At least three challenges have been filed so far
On Sept. 27, Frank Garrison, an attorney working for a conservative legal group, brought the first legal challenge to Biden‘s plan, arguing that forgiveness would cause him personal injury in the form of a state tax bill.
Canceled student debt can be considered taxable income. Although borrowers won’t be required to pay federal taxes on their canceled student debt, thanks to a Covid pandemic-era relief provision in the the American Rescue Plan of 2021, some states — including Indiana, where Garrison resides — may charge levies on the relief.
Currently, Garrison is pursuing a government program that leads to tax-free debt cancellation, known as Public Service Loan Forgiveness, but he says Biden’s plan could now cause him to get a $1,000 state tax bill.
Two days later, on Sept. 29, six Republican-led states — Arkansas, Iowa, Kansas, Missouri, Nebraska and South Carolina — filed a lawsuit to block Biden’s action. The GOP state officials argue that the president doesn’t have the power to issue nationwide debt relief without Congress.
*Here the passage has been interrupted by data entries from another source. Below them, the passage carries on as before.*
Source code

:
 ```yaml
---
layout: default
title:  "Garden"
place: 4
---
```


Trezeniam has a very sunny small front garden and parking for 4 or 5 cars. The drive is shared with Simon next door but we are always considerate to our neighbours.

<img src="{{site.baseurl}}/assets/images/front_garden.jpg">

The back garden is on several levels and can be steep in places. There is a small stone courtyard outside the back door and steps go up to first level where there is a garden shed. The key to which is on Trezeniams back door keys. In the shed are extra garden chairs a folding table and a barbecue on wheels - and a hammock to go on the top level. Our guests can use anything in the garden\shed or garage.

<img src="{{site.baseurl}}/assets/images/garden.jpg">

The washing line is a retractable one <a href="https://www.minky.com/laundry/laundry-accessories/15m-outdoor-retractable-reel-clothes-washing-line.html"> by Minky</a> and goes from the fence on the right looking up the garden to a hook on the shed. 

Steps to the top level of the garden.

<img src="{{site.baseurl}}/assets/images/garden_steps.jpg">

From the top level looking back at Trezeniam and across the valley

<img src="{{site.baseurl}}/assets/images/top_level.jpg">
They’re also claiming that the policy would harm private companies that service some federal student loans by reducing their business.
On the same day, Arizona Attorney General Mark Brnovich brought his own legal challenge to stop the Biden administration’s plan. Brnovich asserts that the policy would reduce the impact of the Public Service Loan Forgiveness program, which he says enables his office to recruit legal talent.
The PSLF program allows those who work for the government to get their debt discharged after a decade. If borrowers’ loans are simply discharged now, Brnovich argues, they’ll have less of an incentive to work for the state office. Lawyers in private practice tend to get paid more.
‘There is little merit in their challenge’
The main obstacle for those hoping to bring a legal challenge against Biden’s plan has been finding a plaintiff who can prove they’ve been harmed by the policy. “Such injury is needed to establish what courts call ‘standing,'” said Laurence Tribe, a Harvard law professor.
Tribe isn’t convinced the current lawsuits filed have successfully done that.
“They keep looking for different ways to establish standing, and that’s all well and good, but in the end, it is the merits that matter, and there is little merit in their challenge,” Tribe said.
Higher education and legal expert Mark Kantrowitz said it was possible a judge may overlook an imperfect case of standing, however, because of the larger questions at play here, including the scope of the president’s power.
“The president’s student loan forgiveness plan will likely be overturned if it reaches the U.S. Supreme Court,” Kantrowitz said.
Legal action could delay forgiveness
Valentinrussanov | E+ | Getty Images
Whether or not these challenges are ultimately successful, they’re likely to slow down the forgiveness timeline.
With a federal judge deciding whether or not to grant GOP-led states’ request to block Biden’s plan, the administration already has said it will not cancel any student debt before Oct. 17.
The policy could be “tied up in the courts for months,” Kantrowitz said.
Court battles could extend payment pause
If the battle over student loan forgiveness drags on, the Biden administration may decide to extend the pause on monthly payments yet again, Kantrowitz said.
Currently the bills, which have been on hold since March 2020, are scheduled to resume in January. But it may be too messy to turn them back on while it’s still uncertain what people owe because forgiveness remains up in the air.
For now, borrowers should stay up to date with developments. You can sign up on the Education Department’s website for news about the process, including when the forgiveness application will be live.
Ideally, you’ll be ready to request relief as soon as the form launches, experts say. If you get your loans forgiven before a lawsuit possibly gets in the way, you might get to keep it, Kantrowitz said, “even if the courts rule against the Biden administration.”
The White House did not immediately respond to a request for comment.